Collected data:
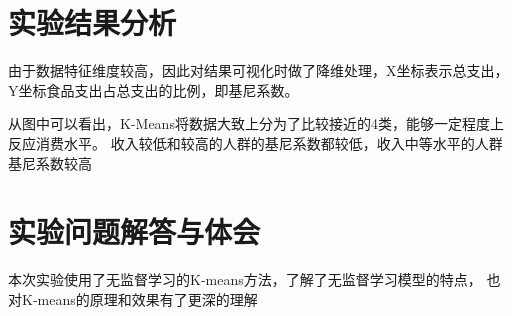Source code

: \documentclass[a4paper]{ctexart}
\begin{document}
  \section{实验结果分析}
  由于数据特征维度较高，因此对结果可视化时做了降维处理，X坐标表示总支出，
  Y坐标食品支出占总支出的比例，即基尼系数。

  从图中可以看出，K-Means将数据大致上分为了比较接近的4类，能够一定程度上反应消费水平。
  收入较低和较高的人群的基尼系数都较低，收入中等水平的人群基尼系数较高

  \section{实验问题解答与体会}
  本次实验使用了无监督学习的K-means方法，了解了无监督学习模型的特点，
  也对K-means的原理和效果有了更深的理解
\end{document}

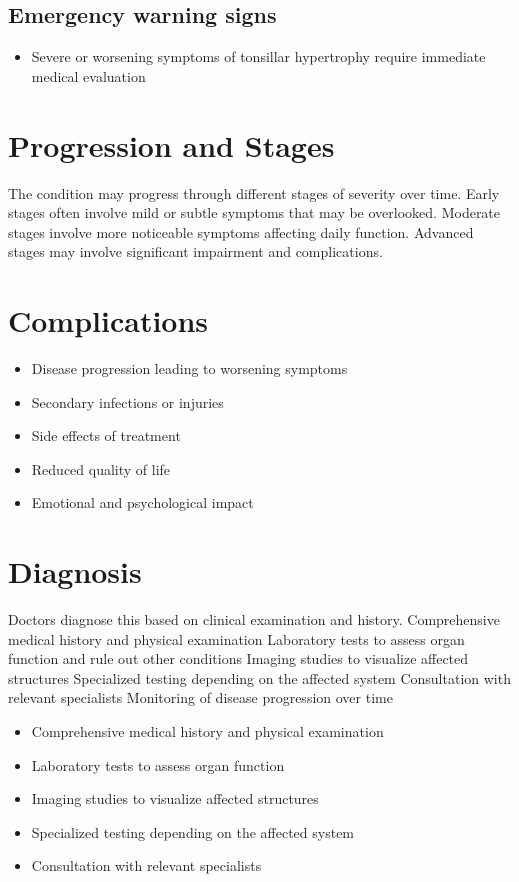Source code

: \subsection{Emergency warning signs}
\begin{itemize}[noitemsep]
  \item Severe or worsening symptoms of tonsillar hypertrophy require immediate medical evaluation
\end{itemize}
\section{Progression and Stages}
The condition may progress through different stages of severity over time. Early stages often involve mild or subtle symptoms that may be overlooked. Moderate stages involve more noticeable symptoms affecting daily function. Advanced stages may involve significant impairment and complications.
\section{Complications}
\begin{itemize}[noitemsep]
  \item Disease progression leading to worsening symptoms
  \item Secondary infections or injuries
  \item Side effects of treatment
  \item Reduced quality of life
  \item Emotional and psychological impact
\end{itemize}
\section{Diagnosis}
Doctors diagnose this based on clinical examination and history. Comprehensive medical history and physical examination Laboratory tests to assess organ function and rule out other conditions Imaging studies to visualize affected structures Specialized testing depending on the affected system Consultation with relevant specialists Monitoring of disease progression over time

\begin{itemize}[noitemsep]
  \item Comprehensive medical history and physical examination
  \item Laboratory tests to assess organ function
  \item Imaging studies to visualize affected structures
  \item Specialized testing depending on the affected system
  \item Consultation with relevant specialists
\end{itemize}
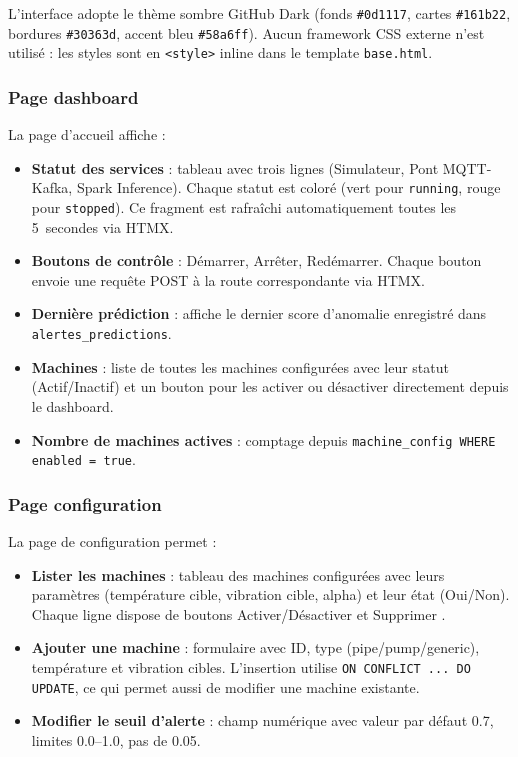 \documentclass[12pt,a4paper]{article}
\begin{document}
L'interface adopte le thème sombre \og GitHub Dark \fg{} (fonds \texttt{\#0d1117}, cartes \texttt{\#161b22}, bordures \texttt{\#30363d}, accent bleu \texttt{\#58a6ff}). Aucun framework CSS externe n'est utilisé : les styles sont en \texttt{<style>} inline dans le template \texttt{base.html}.

\subsubsection{Page dashboard}

La page d'accueil affiche :

\begin{itemize}
    \item \textbf{Statut des services} : tableau avec trois lignes (Simulateur, Pont MQTT-Kafka, Spark Inference). Chaque statut est coloré (vert pour \texttt{running}, rouge pour \texttt{stopped}). Ce fragment est rafraîchi automatiquement toutes les 5~secondes via HTMX.
    \item \textbf{Boutons de contrôle} : Démarrer, Arrêter, Redémarrer. Chaque bouton envoie une requête POST à la route correspondante via HTMX.
    \item \textbf{Dernière prédiction} : affiche le dernier score d'anomalie enregistré dans \texttt{alertes\_predictions}.
    \item \textbf{Machines} : liste de toutes les machines configurées avec leur statut (Actif/Inactif) et un bouton pour les activer ou désactiver directement depuis le dashboard.
    \item \textbf{Nombre de machines actives} : comptage depuis \texttt{machine\_config WHERE enabled = true}.
\end{itemize}

\subsubsection{Page configuration}

La page de configuration permet :

\begin{itemize}
    \item \textbf{Lister les machines} : tableau des machines configurées avec leurs paramètres (température cible, vibration cible, alpha) et leur état (Oui/Non). Chaque ligne dispose de boutons \og Activer/Désactiver \fg{} et \og Supprimer \fg{}.
    \item \textbf{Ajouter une machine} : formulaire avec ID, type (pipe/pump/generic), température et vibration cibles. L'insertion utilise \texttt{ON CONFLICT ... DO UPDATE}, ce qui permet aussi de modifier une machine existante.
    \item \textbf{Modifier le seuil d'alerte} : champ numérique avec valeur par défaut 0.7, limites 0.0--1.0, pas de 0.05.
\end{itemize}
\end{document}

> _What you have to do_:
Among the lines above, return those that contain the string "worsening".

> _Exercise result_:
  \item Severe or worsening symptoms of tonsillar hypertrophy require immediate medical evaluation
  \item Disease progression leading to worsening symptoms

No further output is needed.